WHAT YOU HAVE TO DO: Could you find each line of the data below that contains the word "perform" and copy those lines?

+++

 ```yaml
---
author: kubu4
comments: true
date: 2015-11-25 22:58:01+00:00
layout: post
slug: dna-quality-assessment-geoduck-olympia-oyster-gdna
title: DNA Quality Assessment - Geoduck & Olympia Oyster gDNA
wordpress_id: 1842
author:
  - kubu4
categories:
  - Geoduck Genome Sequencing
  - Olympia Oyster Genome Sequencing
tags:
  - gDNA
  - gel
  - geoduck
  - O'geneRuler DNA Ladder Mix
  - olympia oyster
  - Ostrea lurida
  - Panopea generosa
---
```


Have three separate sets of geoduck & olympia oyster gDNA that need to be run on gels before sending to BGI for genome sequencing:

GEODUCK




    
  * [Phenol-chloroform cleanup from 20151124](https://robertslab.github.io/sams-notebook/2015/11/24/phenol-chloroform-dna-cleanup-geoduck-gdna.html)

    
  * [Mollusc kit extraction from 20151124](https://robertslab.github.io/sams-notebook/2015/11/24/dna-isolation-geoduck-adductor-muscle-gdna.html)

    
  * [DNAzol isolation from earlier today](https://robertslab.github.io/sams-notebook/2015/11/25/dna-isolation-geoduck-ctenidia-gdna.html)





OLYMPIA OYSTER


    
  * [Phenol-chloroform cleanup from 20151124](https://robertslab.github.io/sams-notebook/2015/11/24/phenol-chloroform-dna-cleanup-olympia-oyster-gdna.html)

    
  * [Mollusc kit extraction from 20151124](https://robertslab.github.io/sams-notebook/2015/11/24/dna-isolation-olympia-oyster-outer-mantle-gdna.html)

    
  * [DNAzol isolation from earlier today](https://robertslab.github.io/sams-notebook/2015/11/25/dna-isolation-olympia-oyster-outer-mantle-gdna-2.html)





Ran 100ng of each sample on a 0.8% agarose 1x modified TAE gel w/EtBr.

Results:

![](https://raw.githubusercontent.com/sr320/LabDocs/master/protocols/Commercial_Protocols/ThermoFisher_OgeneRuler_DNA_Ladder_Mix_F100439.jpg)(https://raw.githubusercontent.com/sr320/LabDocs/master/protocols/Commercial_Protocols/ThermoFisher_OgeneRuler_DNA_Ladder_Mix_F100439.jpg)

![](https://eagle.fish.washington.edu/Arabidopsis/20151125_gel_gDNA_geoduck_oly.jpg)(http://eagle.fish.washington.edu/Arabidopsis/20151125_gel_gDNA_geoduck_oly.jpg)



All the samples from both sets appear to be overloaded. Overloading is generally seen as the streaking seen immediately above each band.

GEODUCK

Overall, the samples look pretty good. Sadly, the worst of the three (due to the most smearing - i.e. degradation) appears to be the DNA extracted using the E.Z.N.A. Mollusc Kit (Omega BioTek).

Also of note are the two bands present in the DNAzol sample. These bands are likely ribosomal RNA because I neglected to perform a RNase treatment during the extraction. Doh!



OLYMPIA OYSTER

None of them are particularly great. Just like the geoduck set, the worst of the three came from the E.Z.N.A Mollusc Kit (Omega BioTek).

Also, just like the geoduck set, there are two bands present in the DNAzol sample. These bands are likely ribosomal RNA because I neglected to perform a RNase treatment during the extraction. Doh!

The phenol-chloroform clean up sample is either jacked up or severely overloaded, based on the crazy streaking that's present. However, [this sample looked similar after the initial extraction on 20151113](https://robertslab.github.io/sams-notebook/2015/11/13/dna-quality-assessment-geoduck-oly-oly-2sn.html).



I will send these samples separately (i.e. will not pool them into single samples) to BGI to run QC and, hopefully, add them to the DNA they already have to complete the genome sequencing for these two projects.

+++

SOLVED EXERCISE:
Also of note are the two bands present in the DNAzol sample. These bands are likely ribosomal RNA because I neglected to perform a RNase treatment during the extraction. Doh!
Also, just like the geoduck set, there are two bands present in the DNAzol sample. These bands are likely ribosomal RNA because I neglected to perform a RNase treatment during the extraction. Doh!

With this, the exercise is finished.